Mapping space from our milky-way to Laniakea and the CMB, we always put a star or galaxies position from the light we see in that 3d coordinates of the universe. But really if a star or galaxy we look at, is for example 1000 light years away. We are saying it is there, but in reality it's actually moved somewhere else in its orbit. So if we followed the light to a star, does this mean we wouldn't travel in a straight line? And if the galaxy was travelling away from us on earth, we would think it was 1000 light years away but we would end up travelling much further as we got closer to the original coordinates we thought we were going. Is there anyway to account for this variation? And will it ever be possible to project the real locations of stars and galaxies?
2 Answers
There is no 'real' location without somewhere to reference it to and or most of us the Earth is as good as anywhere.
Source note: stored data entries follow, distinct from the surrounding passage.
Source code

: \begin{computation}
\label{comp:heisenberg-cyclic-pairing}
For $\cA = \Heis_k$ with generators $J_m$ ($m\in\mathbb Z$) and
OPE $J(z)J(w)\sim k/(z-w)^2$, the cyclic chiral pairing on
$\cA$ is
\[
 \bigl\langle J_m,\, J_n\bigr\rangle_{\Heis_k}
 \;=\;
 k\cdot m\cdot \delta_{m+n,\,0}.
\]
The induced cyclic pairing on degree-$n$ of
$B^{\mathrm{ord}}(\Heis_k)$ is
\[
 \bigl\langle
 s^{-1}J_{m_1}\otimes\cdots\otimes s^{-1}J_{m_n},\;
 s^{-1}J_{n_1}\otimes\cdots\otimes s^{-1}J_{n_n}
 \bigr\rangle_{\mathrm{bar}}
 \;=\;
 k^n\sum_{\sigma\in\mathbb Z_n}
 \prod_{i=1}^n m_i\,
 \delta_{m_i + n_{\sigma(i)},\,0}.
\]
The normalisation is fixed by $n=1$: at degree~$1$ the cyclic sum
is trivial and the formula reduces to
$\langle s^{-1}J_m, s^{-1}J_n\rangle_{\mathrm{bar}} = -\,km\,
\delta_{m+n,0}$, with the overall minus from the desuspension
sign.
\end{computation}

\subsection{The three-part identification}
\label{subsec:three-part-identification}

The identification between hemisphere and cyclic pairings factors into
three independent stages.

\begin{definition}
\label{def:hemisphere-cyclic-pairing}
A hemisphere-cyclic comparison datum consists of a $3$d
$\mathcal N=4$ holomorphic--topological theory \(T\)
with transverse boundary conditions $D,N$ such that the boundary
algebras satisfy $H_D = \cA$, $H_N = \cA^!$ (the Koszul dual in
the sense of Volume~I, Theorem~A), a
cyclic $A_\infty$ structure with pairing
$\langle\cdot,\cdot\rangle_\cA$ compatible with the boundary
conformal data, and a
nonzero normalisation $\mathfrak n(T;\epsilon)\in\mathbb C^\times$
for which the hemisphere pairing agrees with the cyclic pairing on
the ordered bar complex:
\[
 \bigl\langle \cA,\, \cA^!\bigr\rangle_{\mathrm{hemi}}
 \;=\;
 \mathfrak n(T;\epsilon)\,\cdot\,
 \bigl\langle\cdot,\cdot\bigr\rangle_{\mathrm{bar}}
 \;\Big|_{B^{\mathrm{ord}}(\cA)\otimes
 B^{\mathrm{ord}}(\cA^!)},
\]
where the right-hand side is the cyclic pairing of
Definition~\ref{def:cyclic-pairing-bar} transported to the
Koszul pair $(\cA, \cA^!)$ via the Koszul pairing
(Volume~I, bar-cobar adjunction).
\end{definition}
We do need to consider the actual motions of nearby stars when we work out their position to take images, there are tables of "apparent position of nearby stars" by date.
The question of "where is it now" gets very interesting for the most distant objects. We observe them when the universe was very young and much smaller. There are many imaged objects which are now outside the observable universe - they are now far enough away from us that the light from them will never reach us, but the light we see left them when they were closer and the universe was much smaller.
This is almost a philosophical question - why limit yourself to stars and galaxies; nothing is where we see it now.
Fortunately this is not too much of a problem in astronomy because the peculiar velocities of stars and galaxies tend to be in the range of tens to thousands of km/s and so much less than the speed of light. Hence their position cannot change significantly, compared to their distance from us, whilst the light is in transit.
Nevertheless, if you wanted to navigate a spaceship accurately to a nearby star, you would certainly need to take this effect into account. A star that is 4 light years away, moving at a relative speed of 30 km/s with respect to the Sun (roughly correct for Proxima Centauri), will have moved by 25 times the Earth-Sun distance whilst light is in transit.
On cosmological scales, so-called recession velocities are not really speeds in the conventional sense; they are due to the expansion of space. A galaxy has a position/distance where we see it now, but one can also calculate (using General Relativity and a cosmological model) a "proper distance", which is where the galaxy is at the present cosmological epoch. These numbers can be very different. For example, the most distant quasars we see are around 13 billion light years away, but their proper distance is more like 30 billion light years because of the expansion of space.